COLLEGE PARK, Md.– The opportunity to sing in a choir with no prior auditions or rehearsals and no long-term commitment lies right outside of the University of Maryland campus at MilkBoy ArtHouse.
A little more than 25 people gathered in the all-in-one restaurant, bar and performance venue Tuesday night to sing “Hallelujah” together. Local musicians Allison Hughes, Arun Ivatury and Eric Maring led this experience, called (un)choir.
Hughes said over half the people that attended Tuesday night are (un)choir regulars.
Sandra Quinn, a professor at the university’s School of Public Health, attended five previous (un)choir sessions. “I come because it’s just sheer joy at the end of the day when I’m tired, like tonight. To come and just be able to sing out is a great pleasure,” she said.
Everyone warmed up by singing the melody of “Hallelujah” together. Printed lyric sheets in hand, attendees, one by one, joined Hughes and Ivatury on the microphones and Maring on the guitar.
As the night progressed, Hughes and Ivatury split up the crowd and taught 2 and 3-part harmonies to the different groups for less than an hour.
The group ran through the verses multiple times, sounding like a traditional choir that practiced for maybe days.

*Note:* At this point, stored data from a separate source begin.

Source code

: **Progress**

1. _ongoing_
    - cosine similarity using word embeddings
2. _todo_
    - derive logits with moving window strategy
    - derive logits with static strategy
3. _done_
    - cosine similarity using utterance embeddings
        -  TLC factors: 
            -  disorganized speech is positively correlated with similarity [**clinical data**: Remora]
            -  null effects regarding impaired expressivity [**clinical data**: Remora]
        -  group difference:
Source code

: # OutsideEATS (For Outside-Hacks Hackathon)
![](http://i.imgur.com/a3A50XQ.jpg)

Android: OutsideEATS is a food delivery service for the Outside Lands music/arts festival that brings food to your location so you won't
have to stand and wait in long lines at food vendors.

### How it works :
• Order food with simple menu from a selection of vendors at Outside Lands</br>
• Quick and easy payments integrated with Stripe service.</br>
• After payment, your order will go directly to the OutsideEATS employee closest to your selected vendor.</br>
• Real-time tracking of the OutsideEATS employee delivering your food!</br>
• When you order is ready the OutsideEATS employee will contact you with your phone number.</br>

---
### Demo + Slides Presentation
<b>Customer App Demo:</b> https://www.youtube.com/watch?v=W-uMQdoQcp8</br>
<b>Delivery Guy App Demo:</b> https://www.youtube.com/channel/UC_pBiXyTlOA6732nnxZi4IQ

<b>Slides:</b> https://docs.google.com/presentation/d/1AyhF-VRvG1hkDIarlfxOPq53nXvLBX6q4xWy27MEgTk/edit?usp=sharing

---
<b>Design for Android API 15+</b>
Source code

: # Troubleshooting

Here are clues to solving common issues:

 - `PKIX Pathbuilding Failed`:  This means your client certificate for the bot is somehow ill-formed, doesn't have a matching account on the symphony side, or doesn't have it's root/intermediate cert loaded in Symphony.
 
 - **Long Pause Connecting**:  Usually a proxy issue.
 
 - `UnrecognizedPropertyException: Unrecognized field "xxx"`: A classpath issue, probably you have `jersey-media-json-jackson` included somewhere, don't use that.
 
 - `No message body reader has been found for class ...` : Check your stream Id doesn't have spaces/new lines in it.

“It was my inspiration to start something like this in our area, and Arun and Eric were totally on board from the very beginning,” Hughes said.
Hughes is the director of the College Park Chorale, a 60-member community choir founded as a College Park Arts Exchange program. She is also a member of the Paint Branch Creek band, along with Ivatury, Maring and two others.

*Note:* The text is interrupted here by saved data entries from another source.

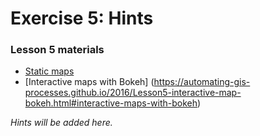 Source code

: # Exercise 5: Hints

### Lesson 5 materials 
- [Static maps](https://automating-gis-processes.github.io/2016/Lesson5-static-maps.html#static-maps)
- [Interactive maps with Bokeh] (https://automating-gis-processes.github.io/2016/Lesson5-interactive-map-bokeh.html#interactive-maps-with-bokeh)





*Hints will be added here.*
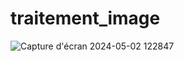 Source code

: # traitement_image
![Capture d'écran 2024-05-02 122847](https://github.com/zarhmirbrahim/traitement_image/assets/95173166/4847e8dc-cb1d-45c6-ad57-cf5c7c6e2234)
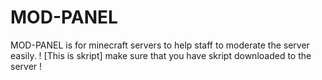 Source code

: # MOD-PANEL
MOD-PANEL is for minecraft servers to help staff to moderate the server easily. ! [This is skript] make sure that you have skript downloaded to the server !
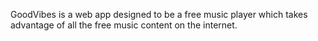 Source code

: GoodVibes is a web app designed to be a free music player which takes advantage of all the free music content on the internet.

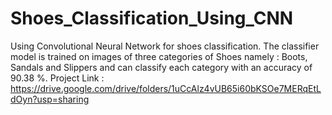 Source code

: # Shoes_Classification_Using_CNN
Using Convolutional Neural Network for shoes classification. The classifier model is trained on images of three categories of Shoes namely : Boots, Sandals and Slippers and can classify each category with an accuracy of  90.38 %.
Project Link : https://drive.google.com/drive/folders/1uCcAlz4vUB65i60bKSOe7MERqEtLdOyn?usp=sharing
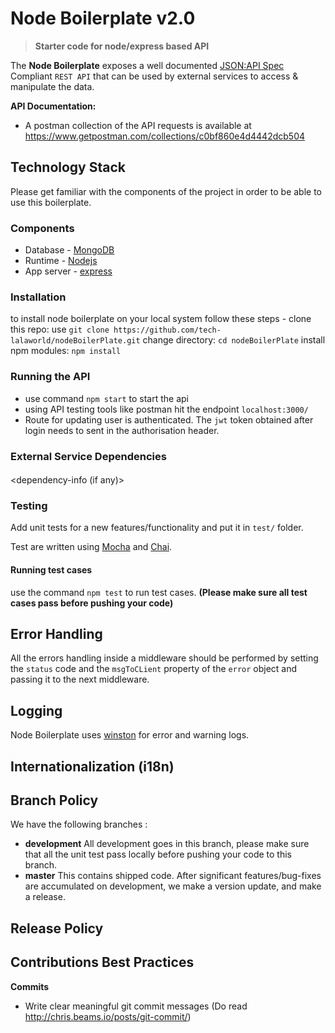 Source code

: # Node Boilerplate v2.0

> **Starter code for node/express based API**

The **Node Boilerplate** exposes a well documented [JSON:API Spec](http://jsonapi.org/) Compliant `REST API` that can be used by external services to access & manipulate the data.

**API Documentation:**
-  A postman collection of the API requests is available at https://www.getpostman.com/collections/c0bf860e4d4442dcb504

## Technology Stack

Please get familiar with the components of the project in order to be able to use this boilerplate.

### Components

* Database - [MongoDB](https://www.mongodb.com/)
* Runtime - [Nodejs](https://nodejs.org/en/)
* App server - [express](https://expressjs.com/)

### Installation
to install node boilerplate on your local system follow these steps -
clone this repo: use `git clone https://github.com/tech-lalaworld/nodeBoilerPlate.git`
change directory: `cd nodeBoilerPlate`
install npm modules: `npm install`

### Running the API
* use command `npm start` to start the api
* using API testing tools like postman hit the endpoint `localhost:3000/`
* Route for updating user is authenticated. The `jwt` token obtained after login needs to sent in the authorisation header.

### External Service Dependencies

#### <Dependency-name>
<dependency-info (if any)>

### Testing

Add unit tests for a new features/functionality and put it in `test/` folder.

Test are written using [Mocha](https://mochajs.org/) and [Chai](http://www.chaijs.com/).

#### Running test cases
use the command `npm test` to run test cases. **(Please make sure all test cases pass before pushing your code)**

## Error Handling
All the errors handling inside a middleware should be performed by setting the `status` code and the `msgToCLient` property of the `error` object and passing it to the next middleware.

## Logging

Node Boilerplate uses [winston](https://github.com/winstonjs/winston#readme) for error and warning logs.

## Internationalization (i18n)
<Internationalization  info>

## Branch Policy

We have the following branches :
 * **development**
    All development goes in this branch, please make sure that all the unit test pass locally before pushing your code to this branch.
 * **master**
   This contains shipped code. After significant features/bug-fixes are accumulated on development, we make a version update, and make a release.

## Release Policy
<release-policy info>

## Contributions Best Practices

**Commits**
* Write clear meaningful git commit messages (Do read http://chris.beams.io/posts/git-commit/)
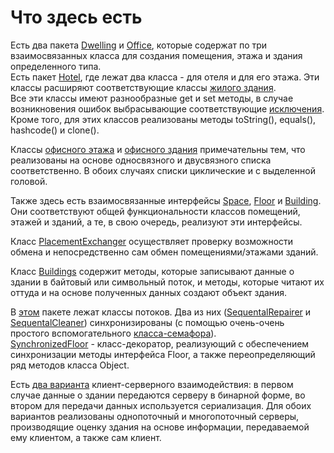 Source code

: # Что здесь есть  
  
Есть два пакета [Dwelling](src/buildings/dwelling) и [Office](src/buildings/office), которые содержат по три взаимосвязанных класса для создания помещения, этажа и здания определенного типа.  
Есть пакет [Hotel](src/buildings/dwelling/hotel), где лежат два класса - для отеля и для его этажа. Эти классы расширяют соответствующие классы [жилого здания](src/buildings/dwelling).  
Все эти классы имеют разнообразные get и set методы, в случае возникновения ошибок выбрасывающие соответствующие [исключения](src/exceptions).  
Кроме того, для этих классов реализованы методы toString(), equals(), hashcode() и clone().  
  
Классы [офисного этажа](src/buildings/office/OfficeFloor.java) и [офисного здания](src/buildings/office/OfficeBuilding.java) примечательны тем, что реализованы на основе односвязного и двусвязного списка соответственно. В обоих случаях списки циклические и с выделенной головой.  
  
Также здесь есть взаимосвязанные интерфейсы [Space](src/buildings/interfaces/Space.java), [Floor](src/buildings/interfaces/Floor.java) и [Building](src/buildings/interfaces/Building.java). Они соответствуют общей функциональности классов помещений, этажей и зданий, а те, в свою очередь, реализуют эти интерфейсы.  
  
Класс [PlacementExchanger](src/buildings/PlacementExchanger.java) осуществляет проверку возможности обмена и непосредственно сам обмен помещениями/этажами зданий.  
  
Класс [Buildings](src/buildings/Buildings.java) содержит методы, которые записывают данные о здании в байтовый или символьный поток, и методы, которые читают их оттуда и на основе полученных данных создают объект здания.  
  
В [этом](src/buildings/threads) пакете лежат классы потоков. Два из них ([SequentalRepairer](src/buildings/threads/SequentalRepairer.java) и [SequentalCleaner](src/buildings/threads/SequentalCleaner.java)) синхронизированы (с помощью очень-очень простого вспомогательного [класса-семафора](src/buildings/threads/MySemaphore.java)).  
[SynchronizedFloor](src/buildings/SynchronizedFloor.java) - класс-декоратор, реализующий с обеспечением синхронизации методы интерфейса Floor, а также переопределяющий ряд методов класса Object.   
  
Есть [два варианта](src/buildings/net) клиент-серверного взаимодействия: в первом случае данные о здании передаются серверу в бинарной форме, во втором для передачи данных используется сериализация. Для обоих вариантов реализованы однопоточный и многопоточный серверы, производящие оценку здания на основе информации, передаваемой ему клиентом, а также сам клиент.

“I’ve been a singer my whole life. My focus these days is really on just getting people engaged in singing,” she said.
There have been over 10 (un)choir sessions since last September, and this was the last (un)choir of the year.
Stephen Thomas, a professor at the School of Public Health and a College Park resident, has attended (un)choir many times. “I was here for Aretha Franklin. I was here for Michael Jackson, and I’m now here for ‘Hallelujah,’” he said.
“I think this is so important to create space for faculty to come back on campus and be involved in a culture of College Park,” Thomas added.
After taking a break, the group squeezed on the slightly elevated stage in semicircle formation to perform their final version.
“I love it at the end when everybody is finally feeling secure about it and just really can get into the song,” Hughes said.
She added, “I think that the conversations you can have with a person after you’ve sung with them are different than before. Everybody takes a breath together–makes a noise together–and then you have a connection. It’s a really great way of building community and also breaking down barriers between people.”